# Disjoint cycles commute in symmetric groups

https://arbital.com/p/disjoint_cycles_commute_symmetric_group

by Patrick Stevens Jun 14 2016 updated Jun 14 2016

In cycle notation, if two cycles are disjoint, then they commute.

[summary: In a symmetric group, if we are applying a collection of permutations which are each disjoint cycles, we get the same result no matter the order in which we perform the cycles.]

Consider two cycles $(a_1 a_2 \dots a_k)$ and $(b_1 b_2 \dots b_m)$ in the Symmetric group $S_n$, where all the $a_i, b_j$ are distinct.
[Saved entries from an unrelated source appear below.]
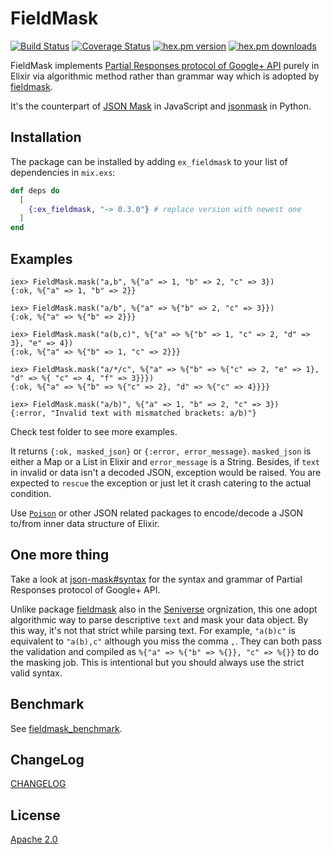 # FieldMask

[![Build Status](https://travis-ci.org/seniverse/ex_fieldmask.svg?branch=master)](https://travis-ci.org/seniverse/ex_fieldmask)
[![Coverage Status](https://coveralls.io/repos/github/seniverse/ex_fieldmask/badge.svg?branch=master)](https://coveralls.io/github/seniverse/ex_fieldmask?branch=master)
[![hex.pm version](https://img.shields.io/hexpm/v/ex_fieldmask.svg)](https://hex.pm/packages/ex_fieldmask)
[![hex.pm downloads](https://img.shields.io/hexpm/dt/ex_fieldmask.svg)](https://hex.pm/packages/ex_fieldmask)

FieldMask implements [Partial Responses protocol of Google+ API](https://developers.google.com/+/web/api/rest/#partial-responses) purely in Elixir via algorithmic method rather than grammar way which is adopted by [fieldmask](https://github.com/seniverse/fieldmask).

It's the counterpart of [JSON Mask](https://github.com/nemtsov/json-mask) in JavaScript and [jsonmask](https://github.com/zapier/jsonmask) in Python.

## Installation

The package can be installed by adding `ex_fieldmask` to your list of dependencies in `mix.exs`:

```elixir
def deps do
  [
    {:ex_fieldmask, "~> 0.3.0"} # replace version with newest one
  ]
end
```

## Examples

```shell
iex> FieldMask.mask("a,b", %{"a" => 1, "b" => 2, "c" => 3})
{:ok, %{"a" => 1, "b" => 2}}

iex> FieldMask.mask("a/b", %{"a" => %{"b" => 2, "c" => 3}})
{:ok, %{"a" => %{"b" => 2}}}

iex> FieldMask.mask("a(b,c)", %{"a" => %{"b" => 1, "c" => 2, "d" => 3}, "e" => 4})
{:ok, %{"a" => %{"b" => 1, "c" => 2}}}

iex> FieldMask.mask("a/*/c", %{"a" => %{"b" => %{"c" => 2, "e" => 1}, "d" => %{ "c" => 4, "f" => 3}}})
{:ok, %{"a" => %{"b" => %{"c" => 2}, "d" => %{"c" => 4}}}}

iex> FieldMask.mask("a/b)", %{"a" => 1, "b" => 2, "c" => 3})
{:error, "Invalid text with mismatched brackets: a/b)"}
```

Check test folder to see more examples.

It returns `{:ok, masked_json}` or `{:error, error_message}`. `masked_json` is either a Map or a List in Elixir and `error_message` is a String. Besides, if `text` in invalid or data isn't a decoded JSON, exception would be raised. You are expected to `rescue` the exception or just let it crash catering to the actual condition.

Use [`Poison`](https://github.com/devinus/poison) or other JSON related packages to encode/decode a JSON to/from inner data structure of Elixir.

## One more thing

Take a look at [json-mask#syntax](https://github.com/nemtsov/json-mask#syntax) for the syntax and grammar of Partial Responses protocol of Google+ API.

Unlike package [fieldmask](https://github.com/seniverse/fieldmask) also in the [Seniverse](https://github.com/seniverse) orgnization, this one adopt algorithmic way to parse descriptive `text` and mask your data object. By this way, it's not that strict while parsing text. For example, `"a(b)c"` is equivalent to `"a(b),c"` although you miss the comma `,`. They can both pass the validation and compiled as `%{"a" => %{"b" => %{}}, "c" => %{}}` to do the masking job. This is intentional but you should always use the strict valid syntax.

## Benchmark

See [fieldmask_benchmark](https://github.com/seniverse/fieldmask_benchmark).

## ChangeLog

[CHANGELOG](https://github.com/seniverse/ex_fieldmask/blob/master/CHANGELOG.md)

## License

[Apache 2.0](https://github.com/seniverse/ex_fieldmask/blob/master/LICENSE)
Then it is the case that the following two elements of $S_n$ are equal:

• $\sigma$, which is obtained by first performing the permutation notated by $(a_1 a_2 \dots a_k)$ and then by performing the permutation notated by $(b_1 b_2 \dots b_m)$
• $\tau$, which is obtained by first performing the permutation notated by $(b_1 b_2 \dots b_m)$ and then by performing the permutation notated by $(a_1 a_2 \dots a_k)$

Indeed, $\sigma(a_i) = (b_1 b_2 \dots b_m)[(a_1 a_2 \dots a_k)(a_i)] = (b_1 b_2 \dots b_m)(a_{i+1}) = a_{i+1}$ (taking $a_{k+1}$ to be $a_1$), while $\tau(a_i) = (a_1 a_2 \dots a_k)[(b_1 b_2 \dots b_m)(a_i)] = (a_1 a_2 \dots a_k)(a_i) = a_{i+1}$, so they agree on elements of $(a_1 a_2 \dots a_k)$. Similarly they agree on elements of $(b_1 b_2 \dots b_m)$; and they both do not move anything which is not an $a_i$ or a $b_j$. Hence they are the same permutation: they act in the same way on all elements of $\{1,2,\dots, n\}$.

This reasoning generalises to more than two disjoint cycles, to show that disjoint cycles commute.